▸ **EXERCISE GOAL**: Where pictures appear, omit them, and copy exactly only the lines from the start of the listing through the line containing "Browse to the TFT file you want to upload.", both included.

▸ **TASK INPUT**:
□ □ □ □ □
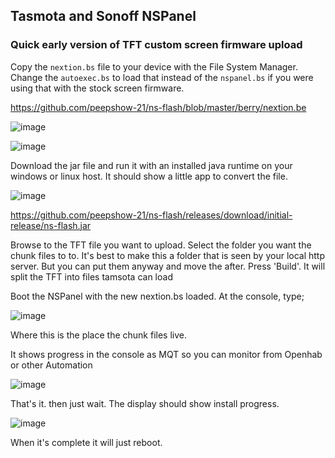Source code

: ## Tasmota and Sonoff NSPanel

### Quick early version of TFT custom screen firmware upload

Copy the `nextion.bs` file to your device with the File System Manager. Change the `autoexec.bs` to load that instead of the `nspanel.bs` if you were using that with the stock screen firmware.

https://github.com/peepshow-21/ns-flash/blob/master/berry/nextion.be

![image](https://user-images.githubusercontent.com/42150988/149680209-554a098b-6fa9-4ca2-be68-923ad94c47d9.png)

![image](https://user-images.githubusercontent.com/42150988/149680241-ddd5124a-ec0a-4389-99ed-cb70a89fb28b.png)


Download the jar file and run it with an installed java runtime on your windows or linux host. It should show a little app to convert the file.

![image](https://user-images.githubusercontent.com/42150988/149680122-1b876b0d-ac0a-40a3-bfda-714a1c7ce76d.png)

https://github.com/peepshow-21/ns-flash/releases/download/initial-release/ns-flash.jar

Browse to the TFT file you want to upload.
Select the folder you want the chunk files to to. It's best to make this a folder that is seen by your local http server. But you can put them anyway and move the after.
Press 'Build'. It will split the TFT into files tamsota can load

Boot the NSPanel with the new nextion.bs loaded.
At the console, type;

![image](https://user-images.githubusercontent.com/42150988/149680300-aa0c5544-445c-4f18-b90a-5aaf2b601a51.png)

Where this is the place the chunk files live.

It shows progress in the console as MQT so you can monitor from Openhab or other Automation

![image](https://user-images.githubusercontent.com/42150988/149680389-0444e363-08be-4765-b83d-c505921e2614.png)

That's it. then just wait. The display should show install progress.

![image](https://user-images.githubusercontent.com/42150988/149680472-f2992fe2-c62e-40e7-99b6-4a8dd948551c.png)

When it's complete it will just reboot.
□ □ □ □ □
▸ **YOUR RESPONSE**:
Source code

: ## Tasmota and Sonoff NSPanel

### Quick early version of TFT custom screen firmware upload

Copy the `nextion.bs` file to your device with the File System Manager. Change the `autoexec.bs` to load that instead of the `nspanel.bs` if you were using that with the stock screen firmware.

https://github.com/peepshow-21/ns-flash/blob/master/berry/nextion.be

![image](https://user-images.githubusercontent.com/42150988/149680209-554a098b-6fa9-4ca2-be68-923ad94c47d9.png)

![image](https://user-images.githubusercontent.com/42150988/149680241-ddd5124a-ec0a-4389-99ed-cb70a89fb28b.png)


Download the jar file and run it with an installed java runtime on your windows or linux host. It should show a little app to convert the file.

![image](https://user-images.githubusercontent.com/42150988/149680122-1b876b0d-ac0a-40a3-bfda-714a1c7ce76d.png)

https://github.com/peepshow-21/ns-flash/releases/download/initial-release/ns-flash.jar

Browse to the TFT file you want to upload.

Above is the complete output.